The Baby Boomers Retiring

Robert Samuelson attributes the lagging economy to increased propensity to save:

Why is the recovery faltering? There are many explanations: a depressed housing market; weaker-than-expected exports; cautious corporations. But consumers, representing 70 percent of the economy’s $14.5 trillion of spending, are the crux of the matter.

It isn’t that Americans aren’t behaving as anticipated. They may actually be outperforming. “Consumers are deleveraging (reducing debt) . . . and rebuilding saving faster than expected,” writes economist Richard Berner of Morgan Stanley. In 2007, the personal savings rate (the share of after-tax income devoted to saving) was 2 percent. Now it’s about 6 percent. Temporarily, this hurts buying. Declines in consumer spending in 2008 and 2009 were the first back-to-back annual drops since the 1930s. Since World War II, annual consumption spending had fallen only twice (1974 and 1980).

There are some obvious responses to this including repairing balance sheets, people concerned about losing their jobs, the possibility that there’s no real behavioral change (what people previously reckoned as saving isn’t considered saving even though it had the same effect), and so on. However, there’s one thing I think needs pointing out.

There are about 80,000,000 Baby Boomers, those born in the post-war generation over the 19 year period between 1946 and 1965. Divided by 19 that comes to about 4.2 million per year on average. That means that 4.2 million Baby Boomers per year will be retiring, more than the cohort that preceded them or the cohort that will follow them, most of their incomes will fall dramatically, and they’re going to need to be a lot more careful with their money than they used to be.

Get used to a reduced level of personal consumption. It’s here for the next couple of decades.

2 comments… add one
  • steve Link

    Pertinent to this I would suggest the Reinhart and Reinhart paper. Dont think you covered it, but have been out of town of and on. In short, it will take years to deleverage.

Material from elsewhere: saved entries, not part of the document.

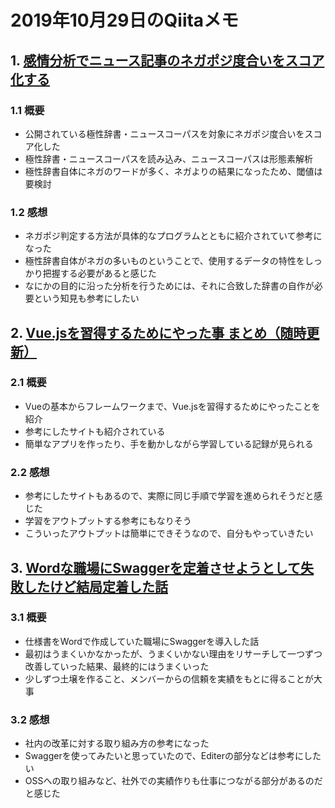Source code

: # 2019年10月29日のQiitaメモ

## 1. [感情分析でニュース記事のネガポジ度合いをスコア化する](https://qiita.com/g-k/items/e49f68d7e2fed6e300ea)

### 1.1 概要

- 公開されている極性辞書・ニュースコーパスを対象にネガポジ度合いをスコア化した
- 極性辞書・ニュースコーパスを読み込み、ニュースコーパスは形態素解析
- 極性辞書自体にネガのワードが多く、ネガよりの結果になったため、閾値は要検討

### 1.2 感想

- ネガポジ判定する方法が具体的なプログラムとともに紹介されていて参考になった
- 極性辞書自体がネガの多いものということで、使用するデータの特性をしっかり把握する必要があると感じた
- なにかの目的に沿った分析を行うためには、それに合致した辞書の自作が必要という知見も参考にしたい

## 2. [Vue.jsを習得するためにやった事 まとめ（随時更新）](https://qiita.com/i-ryo/items/baa50cf0a6647fe8bd2e)

### 2.1 概要

- Vueの基本からフレームワークまで、Vue.jsを習得するためにやったことを紹介
- 参考にしたサイトも紹介されている
- 簡単なアプリを作ったり、手を動かしながら学習している記録が見られる

### 2.2 感想

- 参考にしたサイトもあるので、実際に同じ手順で学習を進められそうだと感じた
- 学習をアウトプットする参考にもなりそう
- こういったアウトプットは簡単にできそうなので、自分もやっていきたい

## 3. [Wordな職場にSwaggerを定着させようとして失敗したけど結局定着した話](https://qiita.com/segur/items/26c16d4a5175dbbc7b91)

### 3.1 概要

- 仕様書をWordで作成していた職場にSwaggerを導入した話
- 最初はうまくいかなかったが、うまくいかない理由をリサーチして一つずつ改善していった結果、最終的にはうまくいった
- 少しずつ土壌を作ること、メンバーからの信頼を実績をもとに得ることが大事

### 3.2 感想

- 社内の改革に対する取り組み方の参考になった
- Swaggerを使ってみたいと思っていたので、Editerの部分などは参考にしたい
- OSSへの取り組みなど、社外での実績作りも仕事につながる部分があるのだと感じた
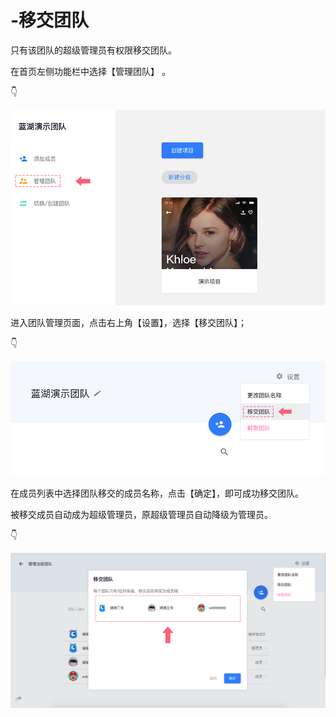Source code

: # -移交团队

只有该团队的超级管理员有权限移交团队。 

在首页左侧功能栏中选择【管理团队】 。

👇

![](../../../.gitbook/assets/8%20%284%29.png)

进入团队管理页面，点击右上角【设置】，选择【移交团队】； 

👇

![](../../../.gitbook/assets/9.png)

在成员列表中选择团队移交的成员名称，点击【确定】，即可成功移交团队。 

被移交成员自动成为超级管理员，原超级管理员自动降级为管理员。 

👇

![](../../../.gitbook/assets/10%20%282%29.png)

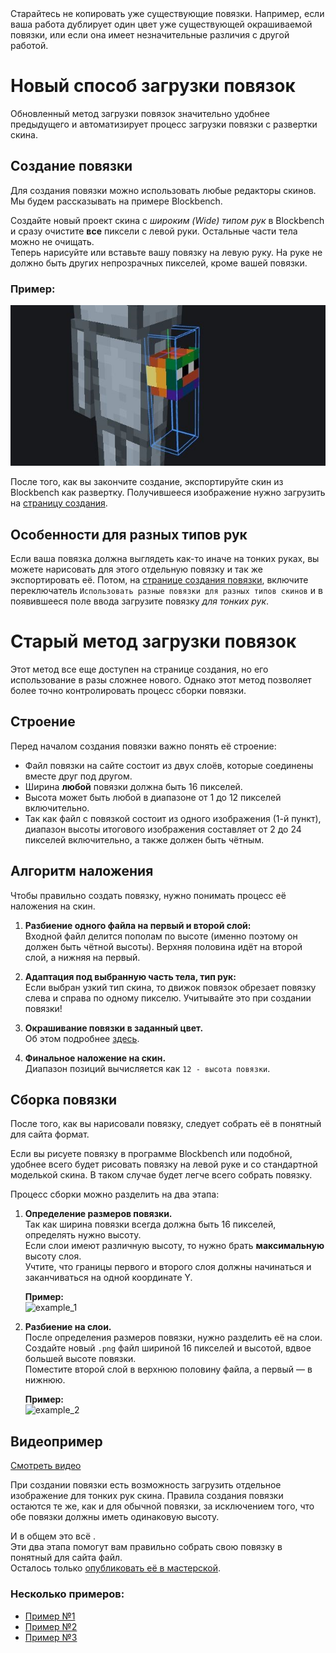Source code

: <Tip>
Старайтесь не копировать уже существующие повязки. Например, если ваша работа дублирует один цвет уже существующей окрашиваемой повязки, или если она имеет незначительные различия с другой работой.
</Tip>

# Новый способ загрузки повязок
Обновленный метод загрузки повязок значительно удобнее предыдущего и автоматизирует процесс загрузки повязки с развертки скина.

## Создание повязки
Для создания повязки можно использовать любые редакторы скинов. Мы будем рассказывать на примере Blockbench.

Создайте новый проект скина с *широким (Wide) типом рук* в Blockbench и сразу очистите **все** пиксели с левой руки. Остальные части тела можно не очищать.  
Теперь нарисуйте или вставьте вашу повязку на левую руку. На руке не должно быть других непрозрачных пикселей, кроме вашей повязки.  

### Пример:  
![](/images/bandage/bb-ex.jpg)

После того, как вы закончите создание, экспортируйте скин из Blockbench как развертку. Получившееся изображение нужно загрузить на [страницу создания](/workshop/create).

## Особенности для разных типов рук
Если ваша повязка должна выглядеть как-то иначе на тонких руках, вы можете нарисовать для этого отдельную повязку и так же экспортировать её. Потом, на [странице создания повязки](/workshop/create), включите переключатель `Использовать разные повязки для разных типов скинов` и в появившееся поле ввода загрузите повязку *для тонких рук*.

# Старый метод загрузки повязок

Этот метод все еще доступен на странице создания, но его использование в разы сложнее нового. Однако этот метод позволяет более точно контролировать процесс сборки повязки.

## Строение

Перед началом создания повязки важно понять её строение:

- Файл повязки на сайте состоит из двух слоёв, которые соединены вместе друг под другом.  
- Ширина **любой** повязки должна быть 16 пикселей.  
- Высота может быть любой в диапазоне от 1 до 12 пикселей включительно.  
- Так как файл с повязкой состоит из одного изображения (1-й пункт), диапазон высоты итогового изображения составляет от 2 до 24 пикселей включительно, а также должен быть чётным.

## Алгоритм наложения

Чтобы правильно создать повязку, нужно понимать процесс её наложения на скин.

1. **Разбиение одного файла на первый и второй слой:**  
   Входной файл делится пополам по высоте (именно поэтому он должен быть чётной высоты). Верхняя половина идёт на второй слой, а нижняя на первый.

2. **Адаптация под выбранную часть тела, тип рук:**  
   Если выбран узкий тип скина, то движок повязок обрезает повязку слева и справа по одному пикселю. Учитывайте это при создании повязки!

3. **Окрашивание повязки в заданный цвет.**  
   Об этом подробнее [здесь](/blog/colorable).

4. **Финальное наложение на скин.**  
   Диапазон позиций вычисляется как `12 - высота повязки`.


## Сборка повязки

После того, как вы нарисовали повязку, следует собрать её в понятный для сайта формат.

<Tip> 
Если вы рисуете повязку в программе Blockbench или подобной, удобнее всего будет рисовать повязку на левой руке и со стандартной моделькой скина. В таком случае будет легче всего собрать повязку.
</Tip>

Процесс сборки можно разделить на два этапа:

1. **Определение размеров повязки.**  
   Так как ширина повязки всегда должна быть 16 пикселей, определять нужно высоту.  
   Если слои имеют различную высоту, то нужно брать **максимальную** высоту слоя.  
   Учтите, что границы первого и второго слоя должны начинаться и заканчиваться на одной координате Y.  

   **Пример:**  
   ![example_1](/static/tutorials/tutorial_1.png)

2. **Разбиение на слои.**  
   После определения размеров повязки, нужно разделить её на слои.  
   Создайте новый `.png` файл шириной 16 пикселей и высотой, вдвое большей высоте повязки.  
   Поместите второй слой в верхнюю половину файла, а первый — в нижнюю.  

   **Пример:**  
   ![example_2](/static/tutorials/tutorial_2.png)


## Видеопример
[Смотреть видео](/static/tutorials/video.mp4)

<Tip> 
При создании повязки есть возможность загрузить отдельное изображение для тонких рук скина. Правила создания повязки остаются те же, как и для обычной повязки, за исключением того, что обе повязки должны иметь одинаковую высоту.
</Tip>


И в общем это всё <Emote name="pwgood3" height="2em"></Emote>  .  
Эти два этапа помогут вам правильно собрать свою повязку в понятный для сайта файл.  
Осталось только [опубликовать её в мастерской](/workshop/create).


### Несколько примеров:

- [Пример №1](/static/tutorials/examples/ex_1.png)  
- [Пример №2](/static/tutorials/examples/ex_2.png)  
- [Пример №3](/static/tutorials/examples/ex_3.png)  
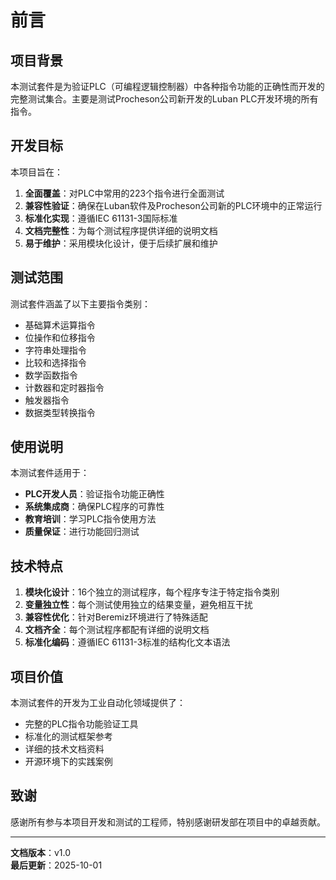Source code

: # 前言

## 项目背景

本测试套件是为验证PLC（可编程逻辑控制器）中各种指令功能的正确性而开发的完整测试集合。主要是测试Procheson公司新开发的Luban PLC开发环境的所有指令。

## 开发目标

本项目旨在：
1. **全面覆盖**：对PLC中常用的223个指令进行全面测试
2. **兼容性验证**：确保在Luban软件及Procheson公司新的PLC环境中的正常运行
3. **标准化实现**：遵循IEC 61131-3国际标准
4. **文档完整性**：为每个测试程序提供详细的说明文档
5. **易于维护**：采用模块化设计，便于后续扩展和维护

## 测试范围

测试套件涵盖了以下主要指令类别：
- 基础算术运算指令
- 位操作和位移指令
- 字符串处理指令
- 比较和选择指令
- 数学函数指令
- 计数器和定时器指令
- 触发器指令
- 数据类型转换指令

## 使用说明

本测试套件适用于：
- **PLC开发人员**：验证指令功能正确性
- **系统集成商**：确保PLC程序的可靠性
- **教育培训**：学习PLC指令使用方法
- **质量保证**：进行功能回归测试

## 技术特点

1. **模块化设计**：16个独立的测试程序，每个程序专注于特定指令类别
2. **变量独立性**：每个测试使用独立的结果变量，避免相互干扰
3. **兼容性优化**：针对Beremiz环境进行了特殊适配
4. **文档齐全**：每个测试程序都配有详细的说明文档
5. **标准化编码**：遵循IEC 61131-3标准的结构化文本语法

## 项目价值

本测试套件的开发为工业自动化领域提供了：
- 完整的PLC指令功能验证工具
- 标准化的测试框架参考
- 详细的技术文档资料
- 开源环境下的实践案例

## 致谢

感谢所有参与本项目开发和测试的工程师，特别感谢研发部在项目中的卓越贡献。

---
**文档版本**：v1.0  
**最后更新**：2025-10-01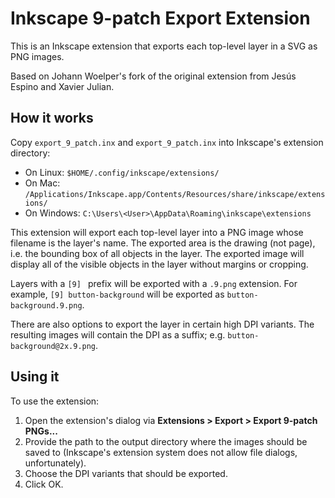 # Inkscape 9-patch Export Extension

This is an Inkscape extension that exports each top-level layer in a SVG as PNG images.

Based on Johann Woelper's fork of the original extension from Jesús Espino and Xavier Julian.

## How it works
Copy `export_9_patch.inx` and `export_9_patch.inx` into Inkscape's extension directory:

- On Linux: `$HOME/.config/inkscape/extensions/`
- On Mac: `/Applications/Inkscape.app/Contents/Resources/share/inkscape/extensions/`
- On Windows: `C:\Users\<User>\AppData\Roaming\inkscape\extensions`

This extension will export each top-level layer into a PNG image whose filename is the layer's name. The exported area is the drawing (not page), i.e. the bounding box of all objects in the layer. The exported image will display all of the visible objects in the layer without margins or cropping.

Layers with a `[9] ` prefix will be exported with a `.9.png` extension. For example, `[9] button-background` will be exported as `button-background.9.png`.

There are also options to export the layer in certain high DPI variants. The resulting images will contain the DPI as a suffix; e.g. `button-background@2x.9.png`.

## Using it
To use the extension:

1. Open the extension's dialog via **Extensions > Export > Export 9-patch PNGs...**
2. Provide the path to the output directory where the images should be saved to (Inkscape's extension system does not allow file dialogs, unfortunately).
3. Choose the DPI variants that should be exported.
4. Click OK.
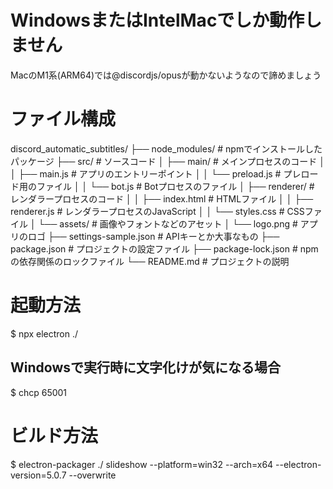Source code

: # WindowsまたはIntelMacでしか動作しません
MacのM1系(ARM64)では@discordjs/opusが動かないようなので諦めましょう

# ファイル構成
discord_automatic_subtitles/
├── node_modules/          # npmでインストールしたパッケージ
├── src/                   # ソースコード
│   ├── main/              # メインプロセスのコード
│   │   ├── main.js        # アプリのエントリーポイント
│   │   └── preload.js     # プレロード用のファイル
│   │   └── bot.js         # Botプロセスのファイル
│   ├── renderer/          # レンダラープロセスのコード
│   │   ├── index.html     # HTMLファイル
│   │   ├── renderer.js    # レンダラープロセスのJavaScript
│   │   └── styles.css     # CSSファイル
│   └── assets/            # 画像やフォントなどのアセット
│       └── logo.png       # アプリのロゴ
├── settings-sample.json   # APIキーとか大事なもの
├── package.json           # プロジェクトの設定ファイル
├── package-lock.json      # npmの依存関係のロックファイル
└── README.md              # プロジェクトの説明

# 起動方法
$ npx electron ./

## Windowsで実行時に文字化けが気になる場合
$ chcp 65001

# ビルド方法
$ electron-packager ./ slideshow --platform=win32 --arch=x64 --electron-version=5.0.7 --overwrite
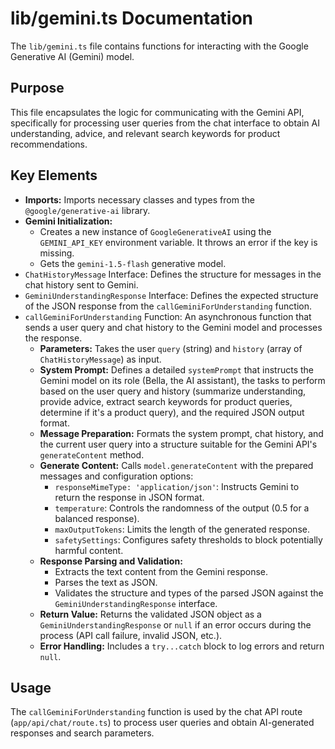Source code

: # lib/gemini.ts Documentation

The `lib/gemini.ts` file contains functions for interacting with the Google Generative AI (Gemini) model.

## Purpose

This file encapsulates the logic for communicating with the Gemini API, specifically for processing user queries from the chat interface to obtain AI understanding, advice, and relevant search keywords for product recommendations.

## Key Elements

-   **Imports:** Imports necessary classes and types from the `@google/generative-ai` library.
-   **Gemini Initialization:**
    -   Creates a new instance of `GoogleGenerativeAI` using the `GEMINI_API_KEY` environment variable. It throws an error if the key is missing.
    -   Gets the `gemini-1.5-flash` generative model.
-   `ChatHistoryMessage` Interface: Defines the structure for messages in the chat history sent to Gemini.
-   `GeminiUnderstandingResponse` Interface: Defines the expected structure of the JSON response from the `callGeminiForUnderstanding` function.
-   `callGeminiForUnderstanding` Function: An asynchronous function that sends a user query and chat history to the Gemini model and processes the response.
    -   **Parameters:** Takes the user `query` (string) and `history` (array of `ChatHistoryMessage`) as input.
    -   **System Prompt:** Defines a detailed `systemPrompt` that instructs the Gemini model on its role (Bella, the AI assistant), the tasks to perform based on the user query and history (summarize understanding, provide advice, extract search keywords for product queries, determine if it's a product query), and the required JSON output format.
    -   **Message Preparation:** Formats the system prompt, chat history, and the current user query into a structure suitable for the Gemini API's `generateContent` method.
    -   **Generate Content:** Calls `model.generateContent` with the prepared messages and configuration options:
        -   `responseMimeType: 'application/json'`: Instructs Gemini to return the response in JSON format.
        -   `temperature`: Controls the randomness of the output (0.5 for a balanced response).
        -   `maxOutputTokens`: Limits the length of the generated response.
        -   `safetySettings`: Configures safety thresholds to block potentially harmful content.
    -   **Response Parsing and Validation:**
        -   Extracts the text content from the Gemini response.
        -   Parses the text as JSON.
        -   Validates the structure and types of the parsed JSON against the `GeminiUnderstandingResponse` interface.
    -   **Return Value:** Returns the validated JSON object as a `GeminiUnderstandingResponse` or `null` if an error occurs during the process (API call failure, invalid JSON, etc.).
    -   **Error Handling:** Includes a `try...catch` block to log errors and return `null`.

## Usage

The `callGeminiForUnderstanding` function is used by the chat API route (`app/api/chat/route.ts`) to process user queries and obtain AI-generated responses and search parameters.
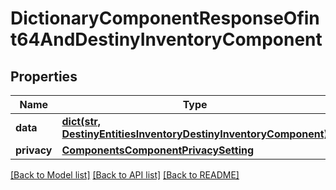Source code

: # DictionaryComponentResponseOfint64AndDestinyInventoryComponent

## Properties
Name | Type | Description | Notes
------------ | ------------- | ------------- | -------------
**data** | [**dict(str, DestinyEntitiesInventoryDestinyInventoryComponent)**](DestinyEntitiesInventoryDestinyInventoryComponent.md) |  | [optional] 
**privacy** | [**ComponentsComponentPrivacySetting**](ComponentsComponentPrivacySetting.md) |  | [optional] 

[[Back to Model list]](../README.md#documentation-for-models) [[Back to API list]](../README.md#documentation-for-api-endpoints) [[Back to README]](../README.md)


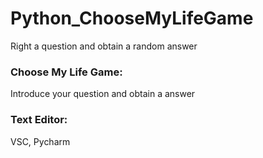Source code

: # Python_ChooseMyLifeGame
Right a question and obtain a random answer

### Choose My Life Game:
Introduce your question and obtain a answer

### Text Editor: 
VSC, Pycharm
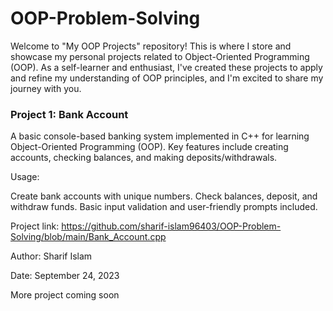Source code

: # OOP-Problem-Solving
Welcome to "My OOP Projects" repository!
This is where I store and showcase my personal projects related to Object-Oriented Programming (OOP).
As a self-learner and enthusiast, I've created these projects to apply and refine my understanding of OOP principles,
and I'm excited to share my journey with you.

### Project 1: Bank Account
A basic console-based banking system implemented in C++ for learning Object-Oriented Programming (OOP).
Key features include creating accounts, checking balances, and making deposits/withdrawals.

Usage:

Create bank accounts with unique numbers.
Check balances, deposit, and withdraw funds.
Basic input validation and user-friendly prompts included.

Project link: https://github.com/sharif-islam96403/OOP-Problem-Solving/blob/main/Bank_Account.cpp

Author:
Sharif Islam

Date:
September 24, 2023

More project coming soon
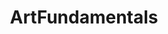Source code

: ---
title: ArtFundamentals
crosslinks:
- learnart
- Art
- drawme
- livven
- lifehacks
- asmr
- writing
- theXeffect
- ArtCrit
- nocontext
- Brawlhalla
- drawing
---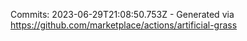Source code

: Commits: 2023-06-29T21:08:50.753Z - Generated via https://github.com/marketplace/actions/artificial-grass
<br>
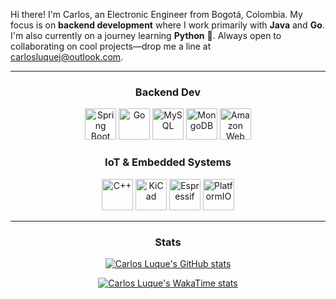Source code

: Hi there! I'm Carlos, an Electronic Engineer from Bogotá, Colombia. My focus is on **backend development** where I work primarily with **Java** and **Go**. I'm also currently on a journey learning **Python** 🐍. Always open to collaborating on cool projects—drop me a line at [carlosluquej@outlook.com](mailto:carlosluquej@outlook.com).

---

<h3 align="center">Backend Dev</h3>

<div align="center">
	<img height="50" width="50" src="https://cdn.simpleicons.org/springboot/6DB33F" alt="Spring Boot" title="Spring Boot"/>
    <img height="50" width="50" src="https://cdn.simpleicons.org/go/00ADD8" alt="Go" title="Go"/>
	<img height="50" width="50" src="https://cdn.simpleicons.org/mysql/4479A1" alt="MySQL" title="MySQL"/>
	<img height="50" width="50" src="https://cdn.simpleicons.org/mongodb/47A248" alt="MongoDB" title="MongoDB"/>
	<img height="50" width="50" src="https://cdn.jsdelivr.net/gh/devicons/devicon@latest/icons/amazonwebservices/amazonwebservices-plain-wordmark.svg" alt="Amazon Web Services" title="Amazon Web Services"/>
</div>

<h3 align="center">IoT & Embedded Systems</h3>

<div align="center">
	<img height="50" width="50" src="https://cdn.simpleicons.org/cplusplus/00599C" alt="C++" title="C++"/>
	<img height="50" width="50" src="https://cdn.simpleicons.org/kicad/314CB0" alt="KiCad" title="KiCad"/>
	<img height="50" width="50" src="https://cdn.simpleicons.org/espressif/E7352C" alt="Espressif" title="Espressif"/>
	<img height="50" width="50" src="https://cdn.simpleicons.org/platformio/F5822A" alt="PlatformIO" title="PlatformIO"/>
</div>

---

<h3 align="center">Stats</h3>

<div align=center>

[![Carlos Luque's GitHub stats](https://github-readme-stats.vercel.app/api?username=carlosluquec&show_icons=true&rank_icon=github&hide=stars,issues&theme=aura&hide_border=true&include_all_commits=true)](https://github.com/anuraghazra/github-readme-stats)

[![Carlos Luque's WakaTime stats](https://github-readme-stats.vercel.app/api/wakatime?username=carlosluquec&theme=aura&hide_border=true&layout=default)](https://github.com/anuraghazra/github-readme-stats)

</div>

    http://www.aei.org/docLib/Reinhart-After-the-Fall-August-17.pdf

    Steve

  • Andy Link

    All the boomers I know are delaying retirement as long as possible. They are kind of a double-whammy since they have the spending habits of retirees (because they are saving like mad), yet they’re still in the workforce. And in industries where seniority is everything, why wouldn’t they?